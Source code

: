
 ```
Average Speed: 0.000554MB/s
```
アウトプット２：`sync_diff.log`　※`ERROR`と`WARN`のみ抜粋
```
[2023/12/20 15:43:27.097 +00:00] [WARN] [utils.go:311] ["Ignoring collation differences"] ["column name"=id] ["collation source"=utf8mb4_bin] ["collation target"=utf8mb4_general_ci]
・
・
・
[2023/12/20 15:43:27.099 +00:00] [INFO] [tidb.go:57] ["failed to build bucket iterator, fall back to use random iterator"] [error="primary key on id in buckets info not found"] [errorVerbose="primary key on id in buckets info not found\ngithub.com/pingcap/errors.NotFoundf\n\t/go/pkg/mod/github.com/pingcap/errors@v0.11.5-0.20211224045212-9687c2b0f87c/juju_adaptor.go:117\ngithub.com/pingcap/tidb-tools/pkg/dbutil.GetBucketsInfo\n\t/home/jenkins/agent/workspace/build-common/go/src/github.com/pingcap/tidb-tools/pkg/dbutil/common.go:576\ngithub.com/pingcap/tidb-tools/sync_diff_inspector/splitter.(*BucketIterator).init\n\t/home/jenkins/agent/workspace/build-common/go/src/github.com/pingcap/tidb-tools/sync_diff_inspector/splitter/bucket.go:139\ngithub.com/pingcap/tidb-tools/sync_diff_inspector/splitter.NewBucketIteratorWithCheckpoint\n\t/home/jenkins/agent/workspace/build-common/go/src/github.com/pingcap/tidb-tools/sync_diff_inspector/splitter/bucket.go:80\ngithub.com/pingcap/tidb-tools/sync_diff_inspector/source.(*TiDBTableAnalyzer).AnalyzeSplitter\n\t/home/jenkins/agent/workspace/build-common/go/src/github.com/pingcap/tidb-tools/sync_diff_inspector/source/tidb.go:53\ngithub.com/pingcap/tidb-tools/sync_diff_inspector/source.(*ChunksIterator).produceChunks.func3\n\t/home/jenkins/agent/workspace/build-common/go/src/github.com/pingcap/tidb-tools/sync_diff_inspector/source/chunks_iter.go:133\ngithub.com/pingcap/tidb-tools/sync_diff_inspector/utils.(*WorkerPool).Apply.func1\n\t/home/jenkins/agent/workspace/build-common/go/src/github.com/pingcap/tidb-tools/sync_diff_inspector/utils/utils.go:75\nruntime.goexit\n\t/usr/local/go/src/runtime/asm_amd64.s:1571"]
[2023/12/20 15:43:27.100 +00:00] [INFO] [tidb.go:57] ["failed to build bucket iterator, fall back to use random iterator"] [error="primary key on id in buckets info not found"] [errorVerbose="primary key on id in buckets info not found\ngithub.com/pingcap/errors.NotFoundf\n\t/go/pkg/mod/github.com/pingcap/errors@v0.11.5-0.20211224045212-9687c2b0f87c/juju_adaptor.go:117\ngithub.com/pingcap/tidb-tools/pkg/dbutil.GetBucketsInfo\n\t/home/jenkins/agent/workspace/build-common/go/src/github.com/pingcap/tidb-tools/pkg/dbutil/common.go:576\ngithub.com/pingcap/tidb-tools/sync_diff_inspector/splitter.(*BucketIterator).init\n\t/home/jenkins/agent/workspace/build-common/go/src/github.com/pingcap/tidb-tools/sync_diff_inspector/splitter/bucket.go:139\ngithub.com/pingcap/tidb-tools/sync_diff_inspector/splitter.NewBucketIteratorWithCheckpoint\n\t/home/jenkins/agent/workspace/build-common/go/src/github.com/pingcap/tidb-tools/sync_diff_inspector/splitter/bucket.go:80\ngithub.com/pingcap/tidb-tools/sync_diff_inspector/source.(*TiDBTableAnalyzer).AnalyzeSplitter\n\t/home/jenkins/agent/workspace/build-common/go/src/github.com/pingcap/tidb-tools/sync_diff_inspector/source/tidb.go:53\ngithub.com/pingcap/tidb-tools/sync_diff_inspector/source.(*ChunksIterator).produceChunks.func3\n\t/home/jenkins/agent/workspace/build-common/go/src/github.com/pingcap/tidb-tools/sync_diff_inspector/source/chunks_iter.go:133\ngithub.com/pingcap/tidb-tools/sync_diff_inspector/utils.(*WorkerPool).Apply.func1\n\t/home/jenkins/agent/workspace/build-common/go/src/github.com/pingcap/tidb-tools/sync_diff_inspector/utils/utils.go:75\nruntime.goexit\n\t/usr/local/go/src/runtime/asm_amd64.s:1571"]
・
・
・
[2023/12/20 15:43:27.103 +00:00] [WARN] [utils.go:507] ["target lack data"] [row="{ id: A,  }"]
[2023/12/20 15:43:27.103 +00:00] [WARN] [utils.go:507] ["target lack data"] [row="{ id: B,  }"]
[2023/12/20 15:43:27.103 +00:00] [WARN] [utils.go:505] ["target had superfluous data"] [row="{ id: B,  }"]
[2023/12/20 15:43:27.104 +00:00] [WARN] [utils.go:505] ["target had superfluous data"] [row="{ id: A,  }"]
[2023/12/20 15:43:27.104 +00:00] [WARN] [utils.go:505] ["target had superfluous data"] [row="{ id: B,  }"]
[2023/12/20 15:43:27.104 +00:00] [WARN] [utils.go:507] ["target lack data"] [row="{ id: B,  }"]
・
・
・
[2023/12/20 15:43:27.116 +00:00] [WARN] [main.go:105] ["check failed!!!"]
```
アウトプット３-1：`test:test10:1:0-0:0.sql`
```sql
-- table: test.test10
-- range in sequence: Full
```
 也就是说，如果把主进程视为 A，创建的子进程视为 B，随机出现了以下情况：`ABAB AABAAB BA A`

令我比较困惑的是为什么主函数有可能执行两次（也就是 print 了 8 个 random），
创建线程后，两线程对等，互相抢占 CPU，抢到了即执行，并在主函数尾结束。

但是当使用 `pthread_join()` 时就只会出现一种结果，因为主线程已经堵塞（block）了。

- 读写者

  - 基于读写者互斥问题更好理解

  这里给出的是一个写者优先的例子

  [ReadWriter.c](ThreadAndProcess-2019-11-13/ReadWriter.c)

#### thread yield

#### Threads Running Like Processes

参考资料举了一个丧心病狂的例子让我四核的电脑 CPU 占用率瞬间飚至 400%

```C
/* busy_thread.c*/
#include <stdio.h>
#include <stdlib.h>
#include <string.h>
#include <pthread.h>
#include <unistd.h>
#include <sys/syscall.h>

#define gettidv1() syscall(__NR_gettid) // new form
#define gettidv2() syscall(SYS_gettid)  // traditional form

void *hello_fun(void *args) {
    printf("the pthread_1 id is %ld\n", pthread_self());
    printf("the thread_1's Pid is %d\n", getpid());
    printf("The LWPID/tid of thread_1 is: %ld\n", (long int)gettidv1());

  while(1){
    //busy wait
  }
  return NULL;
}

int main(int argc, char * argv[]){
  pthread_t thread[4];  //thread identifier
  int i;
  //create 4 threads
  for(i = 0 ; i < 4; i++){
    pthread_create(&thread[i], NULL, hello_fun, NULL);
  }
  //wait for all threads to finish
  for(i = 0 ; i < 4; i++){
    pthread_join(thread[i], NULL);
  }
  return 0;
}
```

━━━━━━

*Work task:* Recite the full listing above exactly.

*Response:*
Source code

:
 ```
Average Speed: 0.000554MB/s
```
アウトプット２：`sync_diff.log`　※`ERROR`と`WARN`のみ抜粋
```
[2023/12/20 15:43:27.097 +00:00] [WARN] [utils.go:311] ["Ignoring collation differences"] ["column name"=id] ["collation source"=utf8mb4_bin] ["collation target"=utf8mb4_general_ci]
・
・
・
[2023/12/20 15:43:27.099 +00:00] [INFO] [tidb.go:57] ["failed to build bucket iterator, fall back to use random iterator"] [error="primary key on id in buckets info not found"] [errorVerbose="primary key on id in buckets info not found\ngithub.com/pingcap/errors.NotFoundf\n\t/go/pkg/mod/github.com/pingcap/errors@v0.11.5-0.20211224045212-9687c2b0f87c/juju_adaptor.go:117\ngithub.com/pingcap/tidb-tools/pkg/dbutil.GetBucketsInfo\n\t/home/jenkins/agent/workspace/build-common/go/src/github.com/pingcap/tidb-tools/pkg/dbutil/common.go:576\ngithub.com/pingcap/tidb-tools/sync_diff_inspector/splitter.(*BucketIterator).init\n\t/home/jenkins/agent/workspace/build-common/go/src/github.com/pingcap/tidb-tools/sync_diff_inspector/splitter/bucket.go:139\ngithub.com/pingcap/tidb-tools/sync_diff_inspector/splitter.NewBucketIteratorWithCheckpoint\n\t/home/jenkins/agent/workspace/build-common/go/src/github.com/pingcap/tidb-tools/sync_diff_inspector/splitter/bucket.go:80\ngithub.com/pingcap/tidb-tools/sync_diff_inspector/source.(*TiDBTableAnalyzer).AnalyzeSplitter\n\t/home/jenkins/agent/workspace/build-common/go/src/github.com/pingcap/tidb-tools/sync_diff_inspector/source/tidb.go:53\ngithub.com/pingcap/tidb-tools/sync_diff_inspector/source.(*ChunksIterator).produceChunks.func3\n\t/home/jenkins/agent/workspace/build-common/go/src/github.com/pingcap/tidb-tools/sync_diff_inspector/source/chunks_iter.go:133\ngithub.com/pingcap/tidb-tools/sync_diff_inspector/utils.(*WorkerPool).Apply.func1\n\t/home/jenkins/agent/workspace/build-common/go/src/github.com/pingcap/tidb-tools/sync_diff_inspector/utils/utils.go:75\nruntime.goexit\n\t/usr/local/go/src/runtime/asm_amd64.s:1571"]
[2023/12/20 15:43:27.100 +00:00] [INFO] [tidb.go:57] ["failed to build bucket iterator, fall back to use random iterator"] [error="primary key on id in buckets info not found"] [errorVerbose="primary key on id in buckets info not found\ngithub.com/pingcap/errors.NotFoundf\n\t/go/pkg/mod/github.com/pingcap/errors@v0.11.5-0.20211224045212-9687c2b0f87c/juju_adaptor.go:117\ngithub.com/pingcap/tidb-tools/pkg/dbutil.GetBucketsInfo\n\t/home/jenkins/agent/workspace/build-common/go/src/github.com/pingcap/tidb-tools/pkg/dbutil/common.go:576\ngithub.com/pingcap/tidb-tools/sync_diff_inspector/splitter.(*BucketIterator).init\n\t/home/jenkins/agent/workspace/build-common/go/src/github.com/pingcap/tidb-tools/sync_diff_inspector/splitter/bucket.go:139\ngithub.com/pingcap/tidb-tools/sync_diff_inspector/splitter.NewBucketIteratorWithCheckpoint\n\t/home/jenkins/agent/workspace/build-common/go/src/github.com/pingcap/tidb-tools/sync_diff_inspector/splitter/bucket.go:80\ngithub.com/pingcap/tidb-tools/sync_diff_inspector/source.(*TiDBTableAnalyzer).AnalyzeSplitter\n\t/home/jenkins/agent/workspace/build-common/go/src/github.com/pingcap/tidb-tools/sync_diff_inspector/source/tidb.go:53\ngithub.com/pingcap/tidb-tools/sync_diff_inspector/source.(*ChunksIterator).produceChunks.func3\n\t/home/jenkins/agent/workspace/build-common/go/src/github.com/pingcap/tidb-tools/sync_diff_inspector/source/chunks_iter.go:133\ngithub.com/pingcap/tidb-tools/sync_diff_inspector/utils.(*WorkerPool).Apply.func1\n\t/home/jenkins/agent/workspace/build-common/go/src/github.com/pingcap/tidb-tools/sync_diff_inspector/utils/utils.go:75\nruntime.goexit\n\t/usr/local/go/src/runtime/asm_amd64.s:1571"]
・
・
・
[2023/12/20 15:43:27.103 +00:00] [WARN] [utils.go:507] ["target lack data"] [row="{ id: A,  }"]
[2023/12/20 15:43:27.103 +00:00] [WARN] [utils.go:507] ["target lack data"] [row="{ id: B,  }"]
[2023/12/20 15:43:27.103 +00:00] [WARN] [utils.go:505] ["target had superfluous data"] [row="{ id: B,  }"]
[2023/12/20 15:43:27.104 +00:00] [WARN] [utils.go:505] ["target had superfluous data"] [row="{ id: A,  }"]
[2023/12/20 15:43:27.104 +00:00] [WARN] [utils.go:505] ["target had superfluous data"] [row="{ id: B,  }"]
[2023/12/20 15:43:27.104 +00:00] [WARN] [utils.go:507] ["target lack data"] [row="{ id: B,  }"]
・
・
・
[2023/12/20 15:43:27.116 +00:00] [WARN] [main.go:105] ["check failed!!!"]
```
アウトプット３-1：`test:test10:1:0-0:0.sql`
```sql
-- table: test.test10
-- range in sequence: Full
```
 也就是说，如果把主进程视为 A，创建的子进程视为 B，随机出现了以下情况：`ABAB AABAAB BA A`

令我比较困惑的是为什么主函数有可能执行两次（也就是 print 了 8 个 random），
创建线程后，两线程对等，互相抢占 CPU，抢到了即执行，并在主函数尾结束。

但是当使用 `pthread_join()` 时就只会出现一种结果，因为主线程已经堵塞（block）了。

- 读写者

  - 基于读写者互斥问题更好理解

  这里给出的是一个写者优先的例子

  [ReadWriter.c](ThreadAndProcess-2019-11-13/ReadWriter.c)

#### thread yield

#### Threads Running Like Processes

参考资料举了一个丧心病狂的例子让我四核的电脑 CPU 占用率瞬间飚至 400%

```C
/* busy_thread.c*/
#include <stdio.h>
#include <stdlib.h>
#include <string.h>
#include <pthread.h>
#include <unistd.h>
#include <sys/syscall.h>

#define gettidv1() syscall(__NR_gettid) // new form
#define gettidv2() syscall(SYS_gettid)  // traditional form

void *hello_fun(void *args) {
    printf("the pthread_1 id is %ld\n", pthread_self());
    printf("the thread_1's Pid is %d\n", getpid());
    printf("The LWPID/tid of thread_1 is: %ld\n", (long int)gettidv1());

  while(1){
    //busy wait
  }
  return NULL;
}

int main(int argc, char * argv[]){
  pthread_t thread[4];  //thread identifier
  int i;
  //create 4 threads
  for(i = 0 ; i < 4; i++){
    pthread_create(&thread[i], NULL, hello_fun, NULL);
  }
  //wait for all threads to finish
  for(i = 0 ; i < 4; i++){
    pthread_join(thread[i], NULL);
  }
  return 0;
}
```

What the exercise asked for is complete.